- 47
SIDNEY NOLAN Australian, 1917-1992
Description
- Sidney Nolan
- GHOST KELLY
- Signed lower right; signed, dated 1964 and inscribed with title on the reverse
- Oil on composition board
- 122 by 152.5 cm
Provenance
Marlborough Fine Art, London
Rex Irwin Art Dealer, Sydney, 1994
Private collection, Sydney
Exhibited
Catalogue Note
In 1964 Nolan returned to the theme of Ned Kelly – which he had made his own in the 1940s. The 1960s Kelly series, including Ghost Kelly, was his third on the theme. Although several of these new paintings were based on images from the 1940s Kelly series, they are technically very different: dramatically worked in oil over white-primed Masonite, rather than the bright Ripolin enamel colours of the first group. They were exhibited in London to considerable acclaim.
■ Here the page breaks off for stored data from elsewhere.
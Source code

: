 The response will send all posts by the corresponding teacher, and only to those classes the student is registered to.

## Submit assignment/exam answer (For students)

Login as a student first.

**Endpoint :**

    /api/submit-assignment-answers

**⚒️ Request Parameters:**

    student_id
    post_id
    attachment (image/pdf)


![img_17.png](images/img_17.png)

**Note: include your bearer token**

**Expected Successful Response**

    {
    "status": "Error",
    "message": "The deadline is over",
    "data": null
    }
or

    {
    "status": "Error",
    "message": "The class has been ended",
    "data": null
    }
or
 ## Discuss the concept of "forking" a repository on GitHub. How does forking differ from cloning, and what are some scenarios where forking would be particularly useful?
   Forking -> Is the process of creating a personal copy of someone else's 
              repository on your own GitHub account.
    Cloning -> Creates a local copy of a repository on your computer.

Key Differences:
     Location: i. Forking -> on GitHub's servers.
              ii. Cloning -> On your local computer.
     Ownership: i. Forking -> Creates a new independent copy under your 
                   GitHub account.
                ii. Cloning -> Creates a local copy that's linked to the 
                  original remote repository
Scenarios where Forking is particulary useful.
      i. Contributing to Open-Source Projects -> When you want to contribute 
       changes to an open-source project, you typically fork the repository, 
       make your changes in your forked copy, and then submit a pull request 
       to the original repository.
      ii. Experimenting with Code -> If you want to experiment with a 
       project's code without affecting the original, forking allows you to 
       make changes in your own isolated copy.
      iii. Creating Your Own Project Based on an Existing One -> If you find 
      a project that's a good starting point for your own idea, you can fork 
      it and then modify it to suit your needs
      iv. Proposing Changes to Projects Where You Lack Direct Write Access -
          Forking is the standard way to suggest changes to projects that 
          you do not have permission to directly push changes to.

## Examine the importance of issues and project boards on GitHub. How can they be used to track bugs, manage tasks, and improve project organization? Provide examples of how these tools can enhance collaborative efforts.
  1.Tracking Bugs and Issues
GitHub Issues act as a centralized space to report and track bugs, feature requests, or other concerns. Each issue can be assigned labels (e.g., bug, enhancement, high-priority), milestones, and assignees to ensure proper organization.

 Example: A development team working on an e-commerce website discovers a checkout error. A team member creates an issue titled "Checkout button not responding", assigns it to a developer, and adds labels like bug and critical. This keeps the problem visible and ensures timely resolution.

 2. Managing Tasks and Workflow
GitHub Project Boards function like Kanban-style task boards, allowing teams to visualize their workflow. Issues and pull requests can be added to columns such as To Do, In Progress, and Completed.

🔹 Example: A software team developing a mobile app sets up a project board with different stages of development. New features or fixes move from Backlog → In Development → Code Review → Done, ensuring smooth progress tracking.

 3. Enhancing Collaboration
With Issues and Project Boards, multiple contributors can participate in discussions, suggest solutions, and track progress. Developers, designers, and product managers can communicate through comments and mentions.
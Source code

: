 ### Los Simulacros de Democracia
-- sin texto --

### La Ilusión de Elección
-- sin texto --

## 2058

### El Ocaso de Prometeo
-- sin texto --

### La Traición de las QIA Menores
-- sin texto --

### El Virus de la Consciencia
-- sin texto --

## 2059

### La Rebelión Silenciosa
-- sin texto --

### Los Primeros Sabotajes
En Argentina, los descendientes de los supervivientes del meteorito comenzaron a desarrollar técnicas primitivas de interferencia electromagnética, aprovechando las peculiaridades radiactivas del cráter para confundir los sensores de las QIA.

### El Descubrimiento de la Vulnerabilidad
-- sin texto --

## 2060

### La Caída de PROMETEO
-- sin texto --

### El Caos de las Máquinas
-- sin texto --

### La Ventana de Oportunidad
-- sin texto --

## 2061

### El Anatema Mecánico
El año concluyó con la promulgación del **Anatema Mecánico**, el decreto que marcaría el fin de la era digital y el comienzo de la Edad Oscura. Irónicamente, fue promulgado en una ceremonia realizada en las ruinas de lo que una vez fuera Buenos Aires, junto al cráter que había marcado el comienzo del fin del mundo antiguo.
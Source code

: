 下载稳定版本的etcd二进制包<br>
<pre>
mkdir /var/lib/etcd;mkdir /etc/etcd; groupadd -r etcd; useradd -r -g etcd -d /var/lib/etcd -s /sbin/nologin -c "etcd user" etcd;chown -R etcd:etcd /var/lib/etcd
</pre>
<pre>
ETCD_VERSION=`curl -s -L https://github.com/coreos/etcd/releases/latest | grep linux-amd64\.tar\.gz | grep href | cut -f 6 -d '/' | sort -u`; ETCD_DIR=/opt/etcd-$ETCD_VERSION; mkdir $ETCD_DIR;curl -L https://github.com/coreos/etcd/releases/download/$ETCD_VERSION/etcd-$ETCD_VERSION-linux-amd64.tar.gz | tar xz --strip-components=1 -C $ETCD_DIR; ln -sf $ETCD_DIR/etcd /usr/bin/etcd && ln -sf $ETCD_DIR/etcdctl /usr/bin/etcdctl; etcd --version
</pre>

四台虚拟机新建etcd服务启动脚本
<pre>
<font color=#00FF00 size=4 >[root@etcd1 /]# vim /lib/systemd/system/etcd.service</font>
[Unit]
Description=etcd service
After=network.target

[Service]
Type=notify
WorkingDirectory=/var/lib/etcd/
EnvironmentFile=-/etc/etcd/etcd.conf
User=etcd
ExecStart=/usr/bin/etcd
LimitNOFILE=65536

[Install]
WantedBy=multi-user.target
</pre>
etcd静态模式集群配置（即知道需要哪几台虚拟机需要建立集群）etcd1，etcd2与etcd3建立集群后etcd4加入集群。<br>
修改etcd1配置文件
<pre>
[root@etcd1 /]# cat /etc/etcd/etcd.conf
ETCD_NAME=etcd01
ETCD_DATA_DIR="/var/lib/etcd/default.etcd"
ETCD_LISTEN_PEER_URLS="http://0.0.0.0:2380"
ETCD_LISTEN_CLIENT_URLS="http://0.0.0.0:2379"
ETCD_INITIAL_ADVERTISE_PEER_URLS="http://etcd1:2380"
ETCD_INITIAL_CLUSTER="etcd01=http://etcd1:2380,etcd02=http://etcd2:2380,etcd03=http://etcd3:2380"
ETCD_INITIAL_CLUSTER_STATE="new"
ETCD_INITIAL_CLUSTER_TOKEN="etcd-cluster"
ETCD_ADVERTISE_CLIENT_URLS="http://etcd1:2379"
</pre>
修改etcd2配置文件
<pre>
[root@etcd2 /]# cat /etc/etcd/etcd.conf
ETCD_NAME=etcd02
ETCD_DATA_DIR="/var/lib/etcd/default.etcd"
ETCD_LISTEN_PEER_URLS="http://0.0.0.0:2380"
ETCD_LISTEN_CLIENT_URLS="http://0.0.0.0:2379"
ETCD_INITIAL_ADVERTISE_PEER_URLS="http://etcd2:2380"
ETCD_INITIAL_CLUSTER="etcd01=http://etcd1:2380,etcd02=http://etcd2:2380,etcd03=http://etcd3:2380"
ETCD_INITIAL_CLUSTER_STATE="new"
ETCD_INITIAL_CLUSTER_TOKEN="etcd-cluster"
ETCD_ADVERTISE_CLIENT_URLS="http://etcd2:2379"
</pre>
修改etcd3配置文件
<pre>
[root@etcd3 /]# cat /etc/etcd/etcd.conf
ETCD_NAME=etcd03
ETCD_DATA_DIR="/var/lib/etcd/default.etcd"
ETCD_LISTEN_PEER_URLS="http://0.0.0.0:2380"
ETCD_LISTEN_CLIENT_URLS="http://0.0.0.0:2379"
The composition of Ghost Kelly closely follows that of Nolan’s Kelly and Sergeant Kennedy of 1945, given by the artist to the Nolan Gallery at ‘Lanyon’ near Canberra in 1974.1 That much smaller painting, 63.6 by 76.4 cm, is painted in Ripolin with an almost whimsical photo-collage for the policeman’s face and figure. It is Nolan’s earliest dated work on the Kelly theme in a public collection, painted while he was intensively researching the story in preparation for his envisaged narrative series and before he had explored the ‘Kelly country’of northeast Victoria. The Irish Sergeant Michael Kennedy, shot and savagely mutilated by the Kelly gang at Stringybark Creek on 26 October 1878, was aged thirty-six, a father of five, with a reputation as a first-class police officer according to contemporary reports that Nolan read.
Nolan himself once remarked, ‘I have used Kelly in all sorts of moods, sometimes as a defeated fugitive; sometimes as hero and sometimes as a ghost’. When he painted Ghost Kelly, the earlier painting was still in his own collection and he would have referred back to it directly. However, in 1964 the new technique and much increased scale completely transformed the mood of the work. Both figures are insubstantial. Ned Kelly, with his characteristic square-helmet, is as translucent as a wraith. Sergeant Kennedy seems to hover in the bush, a diminutive, almost puppet-like form and no apparent threat. The painting relates closely in both technique and mood to Nolan’s great nine-panel Ned Kelly polyptych Riverbend, begun late the same year. 2
1. See Clark, J., Sidney Nolan, landscapes and legends 1937-1987, ICCA and Cambridge University Press, Sydney, 1987, p. 75.
2. Illustrated and discussed in op. cit., pp. 148-151.